---------- DATA PROVIDED ----------

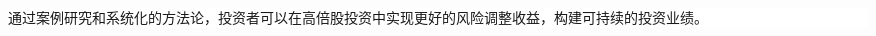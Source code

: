 通过案例研究和系统化的方法论，投资者可以在高倍股投资中实现更好的风险调整收益，构建可持续的投资业绩。

<style>
  /* 基础样式 */
  .chapter-overview {
    display: grid;
    grid-template-columns: repeat(auto-fit, minmax(280px, 1fr));
    gap: 1.5rem;
    margin: 2rem 0;
  }

  .overview-card {
    background: var(--card-bg);
    border: 1px solid var(--border-color);
    border-radius: 12px;
    padding: 1.5rem;
    transition: transform 0.2s ease, box-shadow 0.2s ease;
  }

  .overview-card:hover {
    transform: translateY(-2px);
    box-shadow: 0 8px 25px rgba(0,0,0,0.1);
  }

  .overview-card h4 {
    color: var(--primary-color);
    margin-bottom: 1rem;
    font-size: 1.1rem;
  }

  .overview-card p {
    color: var(--text-secondary);
    line-height: 1.5;
    margin: 0;
  }

  /* 案例研究样式 */
  .case-study {
    background: var(--card-bg);
    border: 1px solid var(--border-color);
    border-radius: 16px;
    padding: 2rem;
    margin: 2rem 0;
    position: relative;
  }

  .case-study.nvidia {
    border-left: 4px solid #76b900;
  }

  .case-study.tesla {
    border-left: 4px solid #cc0000;
  }

  .case-study.apple {
    border-left: 4px solid #007aff;
  }
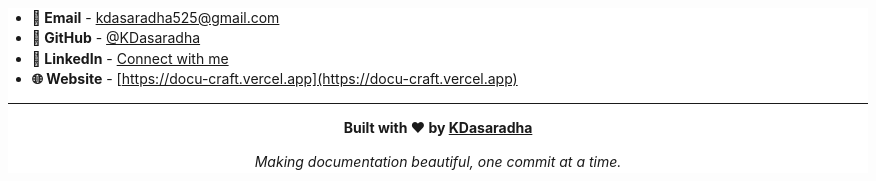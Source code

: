 - **📧 Email** - [kdasaradha525@gmail.com](mailto:kdasaradha525@gmail.com)
- **🐙 GitHub** - [@KDasaradha](https://github.com/KDasaradha)
- **💼 LinkedIn** - [Connect with me](https://www.linkedin.com/in/dasaradha-rami-reddy-kesari-b8471417b)
- **🌐 Website** - [https://docu-craft.vercel.app](https://docu-craft.vercel.app)

---

<div align="center">
  <p><strong>Built with ❤️ by <a href="https://github.com/KDasaradha">KDasaradha</a></strong></p>
  <p><em>Making documentation beautiful, one commit at a time.</em></p>
</div>
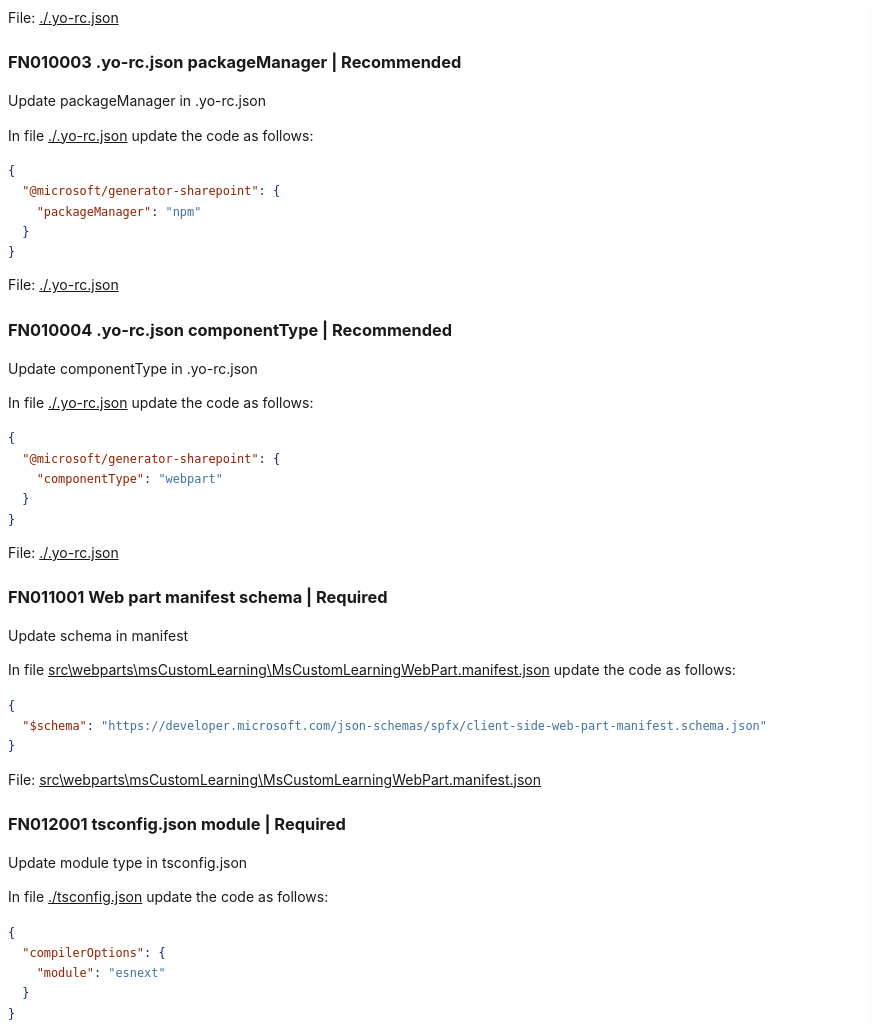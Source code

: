 File: [./.yo-rc.json](./.yo-rc.json)

### FN010003 .yo-rc.json packageManager | Recommended

Update packageManager in .yo-rc.json

In file [./.yo-rc.json](./.yo-rc.json) update the code as follows:

```json
{
  "@microsoft/generator-sharepoint": {
    "packageManager": "npm"
  }
}
```

File: [./.yo-rc.json](./.yo-rc.json)

### FN010004 .yo-rc.json componentType | Recommended

Update componentType in .yo-rc.json

In file [./.yo-rc.json](./.yo-rc.json) update the code as follows:

```json
{
  "@microsoft/generator-sharepoint": {
    "componentType": "webpart"
  }
}
```

File: [./.yo-rc.json](./.yo-rc.json)

### FN011001 Web part manifest schema | Required

Update schema in manifest

In file [src\webparts\msCustomLearning\MsCustomLearningWebPart.manifest.json](src\webparts\msCustomLearning\MsCustomLearningWebPart.manifest.json) update the code as follows:

```json
{
  "$schema": "https://developer.microsoft.com/json-schemas/spfx/client-side-web-part-manifest.schema.json"
}
```

File: [src\webparts\msCustomLearning\MsCustomLearningWebPart.manifest.json](src\webparts\msCustomLearning\MsCustomLearningWebPart.manifest.json)
### FN012001 tsconfig.json module | Required

Update module type in tsconfig.json

In file [./tsconfig.json](./tsconfig.json) update the code as follows:

```json
{
  "compilerOptions": {
    "module": "esnext"
  }
}
```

----------

* **DESCRIPTION OF THE TASK**
Which lines above hold the string "github"? Copy every one of them.

* **ANSWER TO THIS PROBLEM**
- **🐙 GitHub** - [@KDasaradha](https://github.com/KDasaradha)
  <p><strong>Built with ❤️ by <a href="https://github.com/KDasaradha">KDasaradha</a></strong></p>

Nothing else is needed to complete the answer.